___ Data for this task ___

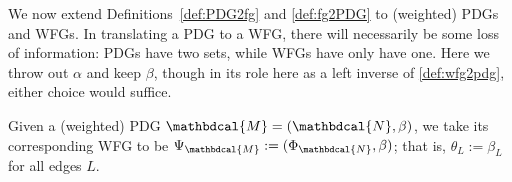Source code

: \documentclass[letterpaper]{article} %
\theoremstyle{plain}
\theoremstyle{definition}
\theoremstyle{remark}
\newcommand{\dg}[1]{\mathbdcal{#1}}
\newcommand{\WFGof}[1]{\Psi_{{#1}}}
\newcommand{\FGof}[1]{\Phi_{{#1}}}
\begin{document}
We now extend Definitions~\ref{def:PDG2fg} and \ref{def:fg2PDG} to
(weighted) PDGs and WFGs.  
In translating a PDG to a WFG, 
there will necessarily be some loss of information: PDGs have two sets, while WFGs have 
only have one. Here we throw out $\alpha$ and keep $\beta$, 
though in its role here as a left inverse of \cref{def:wfg2pdg},
either choice would suffice. 


\begin{defn}
Given a (weighted) PDG $\dg M =
(\dg N, \beta)$, we take its corresponding WFG to be $\WFGof{\dg M} :=
(\FGof{\dg N}, \beta)$; that is, $\theta_L := \beta_L$ for all edges $L$.
\end{defn}
\end{document}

___

■ **Task description**:
Give back every record precisely as it stands, without the images.

■ **Task response**:
Source code

: \documentclass[letterpaper]{article} %
\theoremstyle{plain}
\theoremstyle{definition}
\theoremstyle{remark}
\newcommand{\dg}[1]{\mathbdcal{#1}}
\newcommand{\WFGof}[1]{\Psi_{{#1}}}
\newcommand{\FGof}[1]{\Phi_{{#1}}}
\begin{document}
We now extend Definitions~\ref{def:PDG2fg} and \ref{def:fg2PDG} to
(weighted) PDGs and WFGs.  
In translating a PDG to a WFG, 
there will necessarily be some loss of information: PDGs have two sets, while WFGs have 
only have one. Here we throw out $\alpha$ and keep $\beta$, 
though in its role here as a left inverse of \cref{def:wfg2pdg},
either choice would suffice. 


\begin{defn}
Given a (weighted) PDG $\dg M =
(\dg N, \beta)$, we take its corresponding WFG to be $\WFGof{\dg M} :=
(\FGof{\dg N}, \beta)$; that is, $\theta_L := \beta_L$ for all edges $L$.
\end{defn}
\end{document}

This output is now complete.